Pourquoi tant d'autos ont-elles stoppé en vue de notre maison? J'ai souvent creusé le problème. Et j'ai trouvé plusieurs raisons. D'abord, nous avons un superbe caniveau dans notre voisinage. Pour l'écrou qui ne tient plus que par un filet, pour le clou qui déjà pousse sa pointe dans la chambre, la secousse est décisive. Autre raison: sans nous vanter, le site est hospitalier. Et peut-être décide-t-il à l'arrêt le chauffeur qu'un bruit insolite inquiétait déjà depuis quelque temps. Enfin, n'oublions pas qu'autour de nous tout est mystère. Qui sait si la machine ne vit pas complètement, une fois que nous l'avons mise en marche, si nous ne lui donnons pas la pensée en même temps que le mouvement, si les autos ne flairent pas ceux qui les aiment, si elles ne devinent pas, là, derrière cette grille, des gens qui les fêteront, qui les admireront, qui seront heureux de les entourer, et si elles ne décident pas: «Allons, un bon mouvement, arrêtons-nous!»
A vrai dire, nous ne les aimons pas seulement pour elles-mêmes, mais aussi pour leurs passagers. Ce qui nous excite, c'est de les identifier. Qui sont-ils? Que font-ils? Le policier qui sommeille en nous se réveille à chaque passage d'auto. Chaque voiture qui s'arrête, c'est une énigme qui se pose devant la porte.
Ah! quelquefois, la sagacité du chercheur de rébus est mise à rude épreuve. Un soir de cet hiver, une grosse limousine stoppa vers six heures à quelques pas de la grille. Elle venait de franchir le fameux caniveau en vitesse, et sa chambre arrière droite en avait profité pour se donner de l'air.
On réparait. Deux gros phares, posés sur le sol, éclairaient le mécanicien à l'ouvrage et les œuvres basses de l'imposante voiture. En contraste, au-dessus de cette zone lumineuse, la nuit apparaissait opaque, bien qu'elle fût en réalité assez claire. Peu à peu le regard s'accoutumait à l'obscurité. Autour de la limousine, quatre ombres veillaient. Deux larges silhouettes d'hommes, deux fines silhouettes de femmes, toutes quatre élégantes et comme découpées dans quelque catalogue de tailleur sportif.

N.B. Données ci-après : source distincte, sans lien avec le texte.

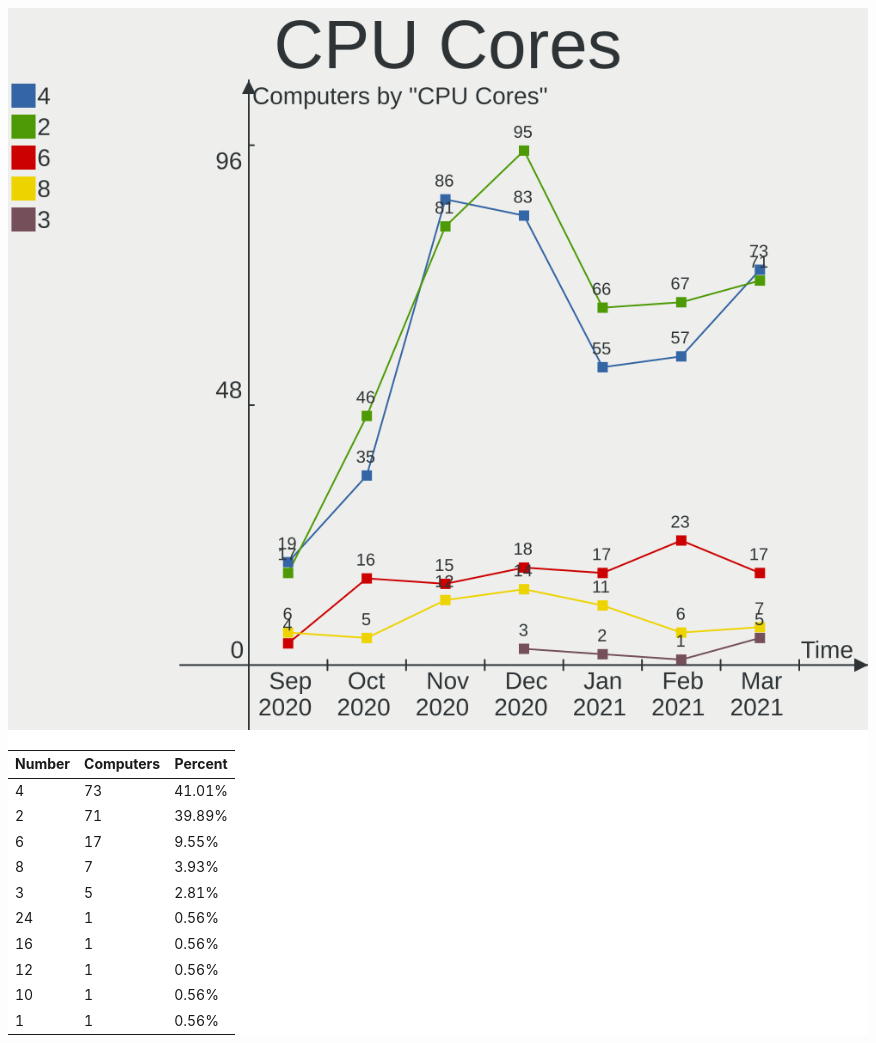 ![CPU Cores](./images/line_chart/cpu_cores.svg)

| Number | Computers | Percent |
|--------|-----------|---------|
| 4      | 73        | 41.01%  |
| 2      | 71        | 39.89%  |
| 6      | 17        | 9.55%   |
| 8      | 7         | 3.93%   |
| 3      | 5         | 2.81%   |
| 24     | 1         | 0.56%   |
| 16     | 1         | 0.56%   |
| 12     | 1         | 0.56%   |
| 10     | 1         | 0.56%   |
| 1      | 1         | 0.56%   |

Ces messieurs fumaient des cigares importants. Et chaque fois que s'embrasait la rosette de feu, elle éclairait leur face sévère, complètement rasée. De riches Américains, sans doute.

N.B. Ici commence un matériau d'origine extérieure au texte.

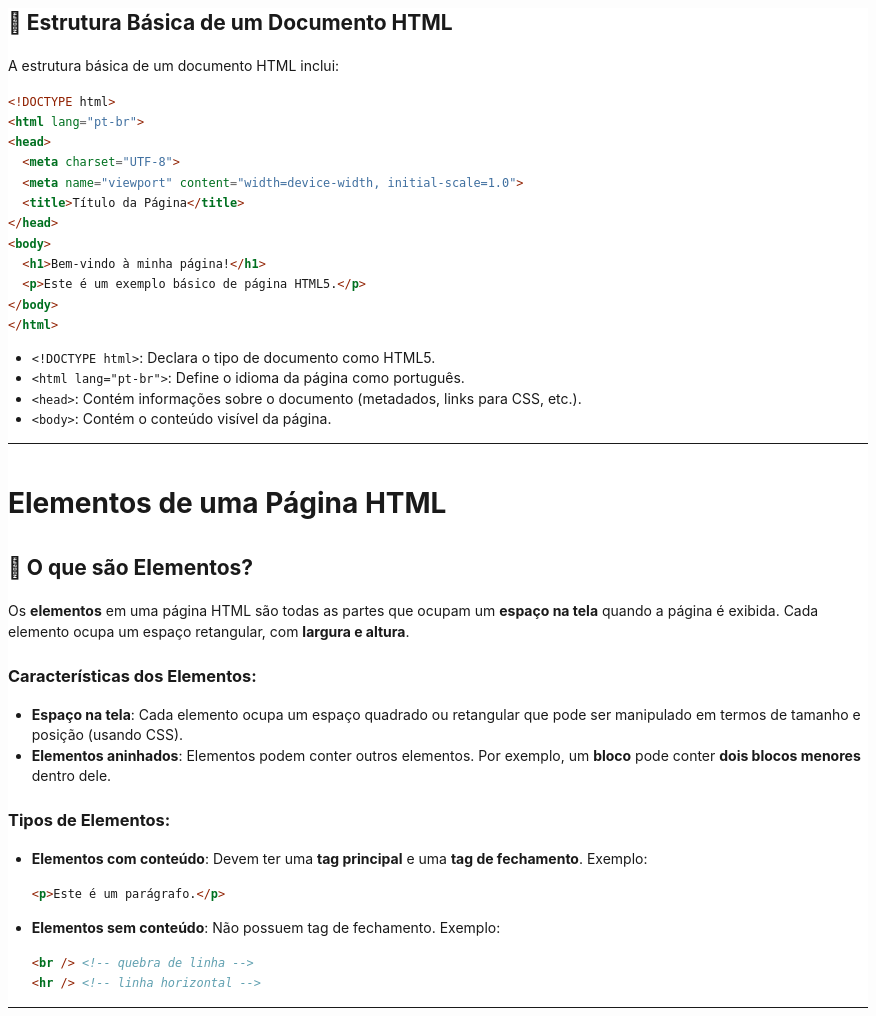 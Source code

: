 
## 📑 Estrutura Básica de um Documento HTML

A estrutura básica de um documento HTML inclui:

```html
<!DOCTYPE html>
<html lang="pt-br">
<head>
  <meta charset="UTF-8">
  <meta name="viewport" content="width=device-width, initial-scale=1.0">
  <title>Título da Página</title>
</head>
<body>
  <h1>Bem-vindo à minha página!</h1>
  <p>Este é um exemplo básico de página HTML5.</p>
</body>
</html>
```

- ```<!DOCTYPE html>```: Declara o tipo de documento como HTML5.
- ```<html lang="pt-br">```: Define o idioma da página como português.
- ```<head>```: Contém informações sobre o documento (metadados, links para CSS, etc.).
- ```<body>```: Contém o conteúdo visível da página.

---

# Elementos de uma Página HTML

## 🧩 O que são Elementos?

Os **elementos** em uma página HTML são todas as partes que ocupam um **espaço na tela** quando a página é exibida. Cada elemento ocupa um espaço retangular, com **largura e altura**.

### Características dos Elementos:
- **Espaço na tela**: Cada elemento ocupa um espaço quadrado ou retangular que pode ser manipulado em termos de tamanho e posição (usando CSS).
- **Elementos aninhados**: Elementos podem conter outros elementos. Por exemplo, um **bloco** pode conter **dois blocos menores** dentro dele.

### Tipos de Elementos:
- **Elementos com conteúdo**: Devem ter uma **tag principal** e uma **tag de fechamento**. Exemplo:
  
  ```html
  <p>Este é um parágrafo.</p>
  ```

- **Elementos sem conteúdo**: Não possuem tag de fechamento. Exemplo:
  
  ```html
  <br /> <!-- quebra de linha -->
  <hr /> <!-- linha horizontal -->
  ```

---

Ils restaient silencieux. En attendant que leurs propos vinssent confirmer mon hypothèse, je rôdai autour de la voiture. Une petite plaque de métal m'en révéla la marque, une très haute marque. D'ailleurs, dans ses moindres détails, s'affirmait le luxe le plus intelligent, le plus minutieux et le plus raffiné.

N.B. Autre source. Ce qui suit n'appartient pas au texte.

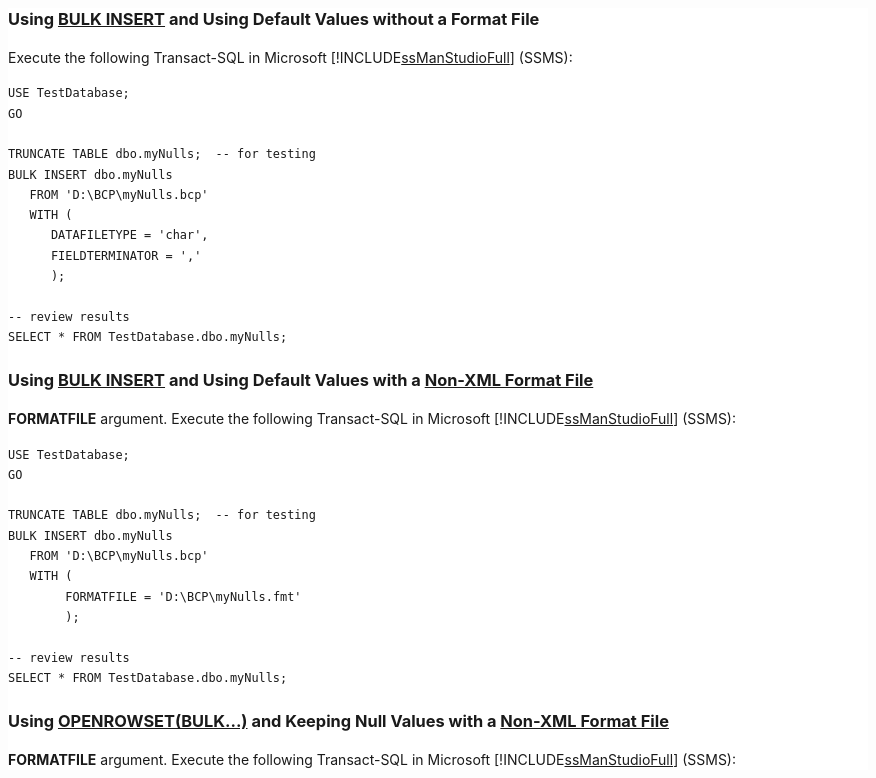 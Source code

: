 ### **Using [BULK INSERT](../../t-sql/statements/bulk-insert-transact-sql.md) and Using Default Values without a Format File**<a name="bulk_default"></a>
Execute the following Transact-SQL in Microsoft [!INCLUDE[ssManStudioFull](../../a9notintoc/includes/ssmanstudiofull-md.md)] (SSMS):
```tsql
USE TestDatabase;
GO

TRUNCATE TABLE dbo.myNulls;  -- for testing
BULK INSERT dbo.myNulls
   FROM 'D:\BCP\myNulls.bcp'
   WITH (
      DATAFILETYPE = 'char',  
      FIELDTERMINATOR = ','
	  );

-- review results
SELECT * FROM TestDatabase.dbo.myNulls;
```

### **Using [BULK INSERT](../../t-sql/statements/bulk-insert-transact-sql.md) and Using Default Values with a [Non-XML Format File](../../relational-databases/import-export/non-xml-format-files-sql-server.md)**<a name="bulk_default_fmt"></a>
**FORMATFILE** argument.  Execute the following Transact-SQL in Microsoft [!INCLUDE[ssManStudioFull](../../a9notintoc/includes/ssmanstudiofull-md.md)] (SSMS):
```tsql
USE TestDatabase;
GO

TRUNCATE TABLE dbo.myNulls;  -- for testing
BULK INSERT dbo.myNulls
   FROM 'D:\BCP\myNulls.bcp'
   WITH (
		FORMATFILE = 'D:\BCP\myNulls.fmt'
		);

-- review results
SELECT * FROM TestDatabase.dbo.myNulls;
```

### **Using [OPENROWSET(BULK...)](../../t-sql/functions/openrowset-transact-sql.md) and Keeping Null Values with a [Non-XML Format File](../../relational-databases/import-export/non-xml-format-files-sql-server.md)**<a name="openrowset__null_fmt"></a>
**FORMATFILE** argument.  Execute the following Transact-SQL in Microsoft [!INCLUDE[ssManStudioFull](../../a9notintoc/includes/ssmanstudiofull-md.md)] (SSMS):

Certes, j'avais affaire à de très grands touristes. Pourtant, je ne pus me défendre d'une certaine surprise lorsque j'entendis celui des deux milliardaires qui semblait commander à bord dire au mécanicien:
--Tu y vois clair?
Après tout, ce tutoiement pouvait s'expliquer. Façons de grand seigneur. Napoléon tirait bien l'oreille à ses grenadiers.